Plain-text document sources
•••••

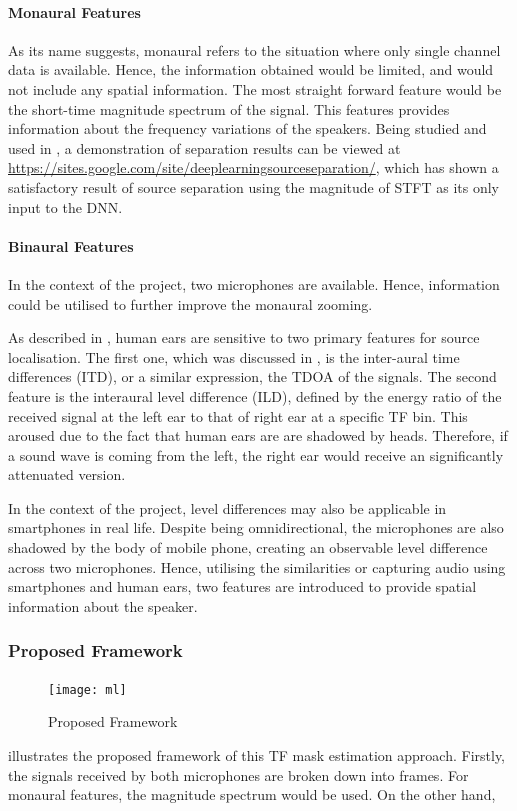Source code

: \documentclass[a4paper,twoside,12pt,hidelinks]{article}
\begin{document}
\paragraph{Monaural Features}
As its name suggests, monaural refers to the situation where only single channel data is available. Hence, the information obtained would be limited, and would not include any spatial information. The most straight forward feature would be the short-time magnitude spectrum of the signal. This features provides information about the frequency variations of the speakers. Being studied and used in \cite{Huang2015JointSeparation}, a demonstration of separation results can be viewed at \url{https://sites.google.com/site/deeplearningsourceseparation/}, which has shown a satisfactory result of source separation using the magnitude of STFT as its only input to the DNN.

\paragraph{Binaural Features}
In the context of the project, two microphones are available. Hence, information could be utilised to further improve the monaural zooming. 

As described in \cite{darwin2008listening}, human ears are sensitive to two primary features for source localisation. The first one, which was discussed in , is the inter-aural time differences (ITD), or a similar expression, the TDOA of the signals. The second feature is the interaural level difference (ILD), defined by the energy ratio of the received signal at the left ear to that of right ear at a specific TF bin. \cite{Jiang2014BinauralNetworks} This aroused due to the fact that human ears are are shadowed by heads. Therefore, if a sound wave is coming from the left, the right ear would receive an significantly attenuated version. 

In the context of the project, level differences may also be applicable in smartphones in real life. Despite being omnidirectional, the microphones are also shadowed by the body of mobile phone, creating an observable level difference across two microphones. Hence, utilising the similarities or capturing audio using smartphones and human ears, two features are introduced to provide spatial information about the speaker. 

\subsubsection{Proposed Framework}
\begin{figure}[H]
\centering
\texttt{[image: ml]}
\caption{Proposed Framework}
\label{fig:ml}
\end{figure}
 illustrates the proposed framework of this TF mask estimation approach. Firstly, the signals received by both microphones are broken down into frames. For monaural features, the magnitude spectrum would be used. On the other hand, 
\end{document}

•••••

### Exercise instructions
The entries are to be restated word for word, with pictures omitted.

### Solution below
Source code

: \documentclass[a4paper,twoside,12pt,hidelinks]{article}
\begin{document}
\paragraph{Monaural Features}
As its name suggests, monaural refers to the situation where only single channel data is available. Hence, the information obtained would be limited, and would not include any spatial information. The most straight forward feature would be the short-time magnitude spectrum of the signal. This features provides information about the frequency variations of the speakers. Being studied and used in \cite{Huang2015JointSeparation}, a demonstration of separation results can be viewed at \url{https://sites.google.com/site/deeplearningsourceseparation/}, which has shown a satisfactory result of source separation using the magnitude of STFT as its only input to the DNN.

\paragraph{Binaural Features}
In the context of the project, two microphones are available. Hence, information could be utilised to further improve the monaural zooming. 

As described in \cite{darwin2008listening}, human ears are sensitive to two primary features for source localisation. The first one, which was discussed in , is the inter-aural time differences (ITD), or a similar expression, the TDOA of the signals. The second feature is the interaural level difference (ILD), defined by the energy ratio of the received signal at the left ear to that of right ear at a specific TF bin. \cite{Jiang2014BinauralNetworks} This aroused due to the fact that human ears are are shadowed by heads. Therefore, if a sound wave is coming from the left, the right ear would receive an significantly attenuated version. 

In the context of the project, level differences may also be applicable in smartphones in real life. Despite being omnidirectional, the microphones are also shadowed by the body of mobile phone, creating an observable level difference across two microphones. Hence, utilising the similarities or capturing audio using smartphones and human ears, two features are introduced to provide spatial information about the speaker. 

\subsubsection{Proposed Framework}
\begin{figure}[H]
\centering
\texttt{[image: ml]}
\caption{Proposed Framework}
\label{fig:ml}
\end{figure}
 illustrates the proposed framework of this TF mask estimation approach. Firstly, the signals received by both microphones are broken down into frames. For monaural features, the magnitude spectrum would be used. On the other hand, 
\end{document}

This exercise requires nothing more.